WHAT YOU SHOULD DO
Search the records for the string "GitHub". Copy each line where it occurs.
STUDY MATERIAL: Begin
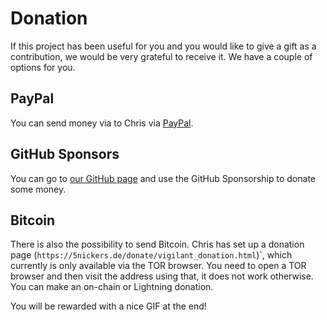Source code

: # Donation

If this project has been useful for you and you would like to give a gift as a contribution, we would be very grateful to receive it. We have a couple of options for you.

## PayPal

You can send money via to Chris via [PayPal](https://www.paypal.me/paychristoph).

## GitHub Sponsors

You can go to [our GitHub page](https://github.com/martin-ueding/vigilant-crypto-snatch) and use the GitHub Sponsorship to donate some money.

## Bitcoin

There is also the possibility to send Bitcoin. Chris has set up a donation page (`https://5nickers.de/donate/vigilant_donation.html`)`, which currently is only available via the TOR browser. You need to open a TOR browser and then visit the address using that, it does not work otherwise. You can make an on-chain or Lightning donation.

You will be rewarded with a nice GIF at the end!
STUDY MATERIAL: End
STUDY MATERIAL: Begin
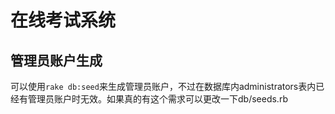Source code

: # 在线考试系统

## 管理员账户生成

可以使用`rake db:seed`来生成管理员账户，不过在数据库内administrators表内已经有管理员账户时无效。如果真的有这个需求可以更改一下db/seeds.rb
STUDY MATERIAL: End
EXERCISE RESULT
## GitHub Sponsors
You can go to [our GitHub page](https://github.com/martin-ueding/vigilant-crypto-snatch) and use the GitHub Sponsorship to donate some money.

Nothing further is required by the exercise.